Your task is to copy every line of the entries that contains "cite".

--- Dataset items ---
--------------------------------
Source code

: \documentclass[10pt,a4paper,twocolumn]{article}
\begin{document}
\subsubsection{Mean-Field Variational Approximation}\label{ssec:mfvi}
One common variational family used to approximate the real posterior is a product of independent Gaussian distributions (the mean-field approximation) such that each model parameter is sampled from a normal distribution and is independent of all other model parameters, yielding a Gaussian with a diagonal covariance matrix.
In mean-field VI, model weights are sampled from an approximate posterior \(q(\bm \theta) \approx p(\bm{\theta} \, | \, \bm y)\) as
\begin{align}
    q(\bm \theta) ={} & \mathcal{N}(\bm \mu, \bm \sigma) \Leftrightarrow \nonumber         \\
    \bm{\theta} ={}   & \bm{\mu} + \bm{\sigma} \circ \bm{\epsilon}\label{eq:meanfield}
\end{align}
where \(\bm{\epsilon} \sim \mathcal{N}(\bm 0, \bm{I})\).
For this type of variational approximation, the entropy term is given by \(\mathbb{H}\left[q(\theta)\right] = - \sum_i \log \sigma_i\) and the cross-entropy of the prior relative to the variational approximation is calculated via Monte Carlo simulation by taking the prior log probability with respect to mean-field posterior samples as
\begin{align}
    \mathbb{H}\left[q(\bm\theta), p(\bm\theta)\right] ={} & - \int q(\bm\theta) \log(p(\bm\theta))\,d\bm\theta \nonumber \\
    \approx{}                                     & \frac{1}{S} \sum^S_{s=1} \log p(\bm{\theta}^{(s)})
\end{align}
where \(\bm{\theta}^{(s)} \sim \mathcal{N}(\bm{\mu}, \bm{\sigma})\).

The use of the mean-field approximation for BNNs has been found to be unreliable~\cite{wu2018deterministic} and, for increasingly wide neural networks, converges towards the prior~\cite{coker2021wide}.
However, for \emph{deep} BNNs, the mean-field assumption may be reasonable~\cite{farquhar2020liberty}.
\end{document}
--------------------------------
--- TASK SOLUTION ---
The use of the mean-field approximation for BNNs has been found to be unreliable~\cite{wu2018deterministic} and, for increasingly wide neural networks, converges towards the prior~\cite{coker2021wide}.
However, for \emph{deep} BNNs, the mean-field assumption may be reasonable~\cite{farquhar2020liberty}.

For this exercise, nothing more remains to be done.